Directions:
Search the material for the string "normalfont" and copy each line where it occurs.
□ □ □ □ □
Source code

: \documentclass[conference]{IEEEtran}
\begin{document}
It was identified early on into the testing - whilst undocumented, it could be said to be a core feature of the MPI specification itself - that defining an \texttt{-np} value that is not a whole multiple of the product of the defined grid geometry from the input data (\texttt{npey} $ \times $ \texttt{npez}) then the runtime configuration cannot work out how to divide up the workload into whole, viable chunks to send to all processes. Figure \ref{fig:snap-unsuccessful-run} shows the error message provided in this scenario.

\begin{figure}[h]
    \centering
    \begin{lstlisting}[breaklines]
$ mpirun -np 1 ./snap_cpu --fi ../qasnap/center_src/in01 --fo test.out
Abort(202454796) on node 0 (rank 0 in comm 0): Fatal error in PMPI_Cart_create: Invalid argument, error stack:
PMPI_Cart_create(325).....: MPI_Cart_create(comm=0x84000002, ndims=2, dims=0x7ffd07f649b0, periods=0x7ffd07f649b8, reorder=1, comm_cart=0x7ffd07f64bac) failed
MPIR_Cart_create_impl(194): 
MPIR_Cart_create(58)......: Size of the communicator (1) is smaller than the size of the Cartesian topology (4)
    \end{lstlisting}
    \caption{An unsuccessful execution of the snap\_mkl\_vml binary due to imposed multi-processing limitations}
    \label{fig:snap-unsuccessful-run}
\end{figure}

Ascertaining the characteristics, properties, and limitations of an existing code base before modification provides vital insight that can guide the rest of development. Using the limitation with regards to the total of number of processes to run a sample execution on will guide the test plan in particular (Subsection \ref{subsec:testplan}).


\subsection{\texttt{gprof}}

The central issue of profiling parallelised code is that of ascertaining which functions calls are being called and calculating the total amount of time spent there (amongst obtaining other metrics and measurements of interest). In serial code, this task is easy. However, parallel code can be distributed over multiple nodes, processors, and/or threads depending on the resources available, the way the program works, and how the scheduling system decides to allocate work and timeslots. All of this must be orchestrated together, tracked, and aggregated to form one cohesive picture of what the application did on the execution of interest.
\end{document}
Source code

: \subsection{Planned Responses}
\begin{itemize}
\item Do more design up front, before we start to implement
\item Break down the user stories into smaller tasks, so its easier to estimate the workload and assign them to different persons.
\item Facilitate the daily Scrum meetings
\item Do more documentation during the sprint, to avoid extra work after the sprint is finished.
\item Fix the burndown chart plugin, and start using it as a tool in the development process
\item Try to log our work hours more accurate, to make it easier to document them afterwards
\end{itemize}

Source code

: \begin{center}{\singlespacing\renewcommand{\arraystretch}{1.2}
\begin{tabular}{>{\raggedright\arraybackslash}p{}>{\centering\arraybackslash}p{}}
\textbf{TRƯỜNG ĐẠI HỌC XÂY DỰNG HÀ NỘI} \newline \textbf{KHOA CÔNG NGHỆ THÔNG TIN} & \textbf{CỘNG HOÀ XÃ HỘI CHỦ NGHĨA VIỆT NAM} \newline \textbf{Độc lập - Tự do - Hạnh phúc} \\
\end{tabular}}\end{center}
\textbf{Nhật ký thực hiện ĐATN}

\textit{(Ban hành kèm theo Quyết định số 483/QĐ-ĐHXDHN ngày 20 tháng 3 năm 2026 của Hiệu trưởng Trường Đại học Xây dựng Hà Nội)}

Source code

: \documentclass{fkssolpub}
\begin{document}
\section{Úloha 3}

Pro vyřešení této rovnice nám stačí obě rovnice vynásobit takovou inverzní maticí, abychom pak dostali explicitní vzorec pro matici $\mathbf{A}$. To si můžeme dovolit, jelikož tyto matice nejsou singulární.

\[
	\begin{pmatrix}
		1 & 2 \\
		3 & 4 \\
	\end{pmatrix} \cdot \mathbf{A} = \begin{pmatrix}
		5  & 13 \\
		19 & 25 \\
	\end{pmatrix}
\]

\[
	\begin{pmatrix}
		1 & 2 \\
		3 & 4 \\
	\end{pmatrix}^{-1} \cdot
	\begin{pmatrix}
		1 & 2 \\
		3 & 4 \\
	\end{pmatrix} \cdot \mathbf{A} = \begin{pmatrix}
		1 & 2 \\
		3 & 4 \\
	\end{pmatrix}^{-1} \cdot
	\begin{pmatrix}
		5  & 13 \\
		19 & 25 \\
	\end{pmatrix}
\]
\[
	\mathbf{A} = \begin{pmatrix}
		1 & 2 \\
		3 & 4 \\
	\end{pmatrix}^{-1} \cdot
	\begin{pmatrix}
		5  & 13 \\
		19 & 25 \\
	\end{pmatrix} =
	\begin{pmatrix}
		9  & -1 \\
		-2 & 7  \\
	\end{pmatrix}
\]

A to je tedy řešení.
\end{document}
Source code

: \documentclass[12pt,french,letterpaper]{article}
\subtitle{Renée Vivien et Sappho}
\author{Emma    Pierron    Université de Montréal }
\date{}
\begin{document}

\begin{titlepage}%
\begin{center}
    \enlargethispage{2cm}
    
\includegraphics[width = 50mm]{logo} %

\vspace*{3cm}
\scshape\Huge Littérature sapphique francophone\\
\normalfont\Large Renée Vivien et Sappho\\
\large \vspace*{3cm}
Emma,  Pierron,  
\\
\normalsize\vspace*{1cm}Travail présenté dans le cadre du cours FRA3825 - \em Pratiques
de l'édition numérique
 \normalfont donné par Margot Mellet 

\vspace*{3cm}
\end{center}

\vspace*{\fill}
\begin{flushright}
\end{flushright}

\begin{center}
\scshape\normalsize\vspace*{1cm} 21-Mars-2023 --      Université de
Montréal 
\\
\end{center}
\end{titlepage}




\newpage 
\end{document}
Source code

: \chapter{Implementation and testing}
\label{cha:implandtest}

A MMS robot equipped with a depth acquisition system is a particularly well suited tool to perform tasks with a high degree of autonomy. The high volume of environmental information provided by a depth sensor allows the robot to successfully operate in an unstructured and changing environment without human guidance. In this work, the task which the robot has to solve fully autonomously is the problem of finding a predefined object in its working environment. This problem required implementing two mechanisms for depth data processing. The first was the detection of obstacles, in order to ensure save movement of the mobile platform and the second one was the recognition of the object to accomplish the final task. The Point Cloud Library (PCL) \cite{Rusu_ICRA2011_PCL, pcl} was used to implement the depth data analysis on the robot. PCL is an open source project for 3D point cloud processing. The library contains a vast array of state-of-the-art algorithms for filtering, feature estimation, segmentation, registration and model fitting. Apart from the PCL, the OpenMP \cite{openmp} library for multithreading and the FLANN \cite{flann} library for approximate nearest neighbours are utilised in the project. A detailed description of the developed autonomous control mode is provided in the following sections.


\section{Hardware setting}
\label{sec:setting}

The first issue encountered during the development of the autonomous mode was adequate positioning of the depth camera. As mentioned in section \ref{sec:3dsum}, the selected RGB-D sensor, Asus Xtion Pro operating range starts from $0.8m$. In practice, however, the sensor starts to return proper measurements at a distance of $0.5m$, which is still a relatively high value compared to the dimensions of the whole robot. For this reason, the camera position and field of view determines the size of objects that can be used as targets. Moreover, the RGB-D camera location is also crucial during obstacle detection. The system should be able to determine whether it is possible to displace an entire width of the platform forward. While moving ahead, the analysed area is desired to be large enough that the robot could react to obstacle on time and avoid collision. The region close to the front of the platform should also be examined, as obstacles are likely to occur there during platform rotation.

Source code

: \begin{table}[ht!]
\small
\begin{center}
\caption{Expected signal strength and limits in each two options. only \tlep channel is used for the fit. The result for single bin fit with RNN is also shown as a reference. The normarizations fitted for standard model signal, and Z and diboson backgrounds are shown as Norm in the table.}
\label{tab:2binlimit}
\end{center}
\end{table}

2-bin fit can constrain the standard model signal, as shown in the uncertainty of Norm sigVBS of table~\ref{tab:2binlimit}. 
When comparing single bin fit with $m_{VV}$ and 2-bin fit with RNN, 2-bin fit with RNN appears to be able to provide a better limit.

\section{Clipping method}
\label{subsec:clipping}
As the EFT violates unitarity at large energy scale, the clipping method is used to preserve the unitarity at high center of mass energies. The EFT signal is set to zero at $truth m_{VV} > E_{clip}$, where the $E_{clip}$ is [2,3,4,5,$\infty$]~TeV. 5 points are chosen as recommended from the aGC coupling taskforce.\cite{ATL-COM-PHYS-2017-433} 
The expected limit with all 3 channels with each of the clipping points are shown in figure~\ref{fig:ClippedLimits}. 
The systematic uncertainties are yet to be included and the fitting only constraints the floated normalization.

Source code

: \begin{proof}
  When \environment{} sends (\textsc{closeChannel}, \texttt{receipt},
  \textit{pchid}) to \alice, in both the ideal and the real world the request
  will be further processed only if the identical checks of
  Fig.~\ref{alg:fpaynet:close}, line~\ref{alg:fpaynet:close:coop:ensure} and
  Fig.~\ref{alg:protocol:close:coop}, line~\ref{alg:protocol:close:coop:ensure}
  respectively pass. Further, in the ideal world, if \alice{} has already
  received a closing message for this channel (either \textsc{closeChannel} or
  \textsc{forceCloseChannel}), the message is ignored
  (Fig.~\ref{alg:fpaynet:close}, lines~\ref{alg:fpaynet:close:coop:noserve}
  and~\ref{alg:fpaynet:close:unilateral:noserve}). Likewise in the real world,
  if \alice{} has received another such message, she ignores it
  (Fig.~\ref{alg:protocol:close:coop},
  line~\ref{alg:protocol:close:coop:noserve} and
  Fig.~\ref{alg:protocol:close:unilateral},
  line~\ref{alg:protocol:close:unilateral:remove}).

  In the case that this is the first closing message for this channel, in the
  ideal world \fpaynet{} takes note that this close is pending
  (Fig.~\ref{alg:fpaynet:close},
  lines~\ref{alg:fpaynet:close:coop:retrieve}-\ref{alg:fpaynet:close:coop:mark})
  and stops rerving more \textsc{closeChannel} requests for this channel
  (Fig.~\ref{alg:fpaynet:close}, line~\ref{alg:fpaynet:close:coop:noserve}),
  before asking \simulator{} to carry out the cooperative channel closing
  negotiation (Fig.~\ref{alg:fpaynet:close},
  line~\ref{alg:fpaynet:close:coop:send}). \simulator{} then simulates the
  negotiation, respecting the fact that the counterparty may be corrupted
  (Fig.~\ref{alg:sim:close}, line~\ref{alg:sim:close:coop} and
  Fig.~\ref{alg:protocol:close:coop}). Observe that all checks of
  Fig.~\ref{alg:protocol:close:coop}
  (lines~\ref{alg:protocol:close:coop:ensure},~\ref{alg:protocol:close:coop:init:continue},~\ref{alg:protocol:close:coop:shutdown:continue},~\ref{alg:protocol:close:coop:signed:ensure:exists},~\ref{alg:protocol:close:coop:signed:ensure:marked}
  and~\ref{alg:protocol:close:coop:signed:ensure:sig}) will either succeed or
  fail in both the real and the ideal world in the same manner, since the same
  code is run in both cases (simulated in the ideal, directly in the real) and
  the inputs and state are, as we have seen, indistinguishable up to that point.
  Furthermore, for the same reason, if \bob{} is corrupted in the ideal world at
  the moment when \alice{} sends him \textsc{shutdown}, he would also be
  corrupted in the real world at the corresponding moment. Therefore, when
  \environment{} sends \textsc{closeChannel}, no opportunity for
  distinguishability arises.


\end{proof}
□ □ □ □ □
Answer box:
\normalfont\Large Renée Vivien et Sappho\\
 \normalfont donné par Margot Mellet 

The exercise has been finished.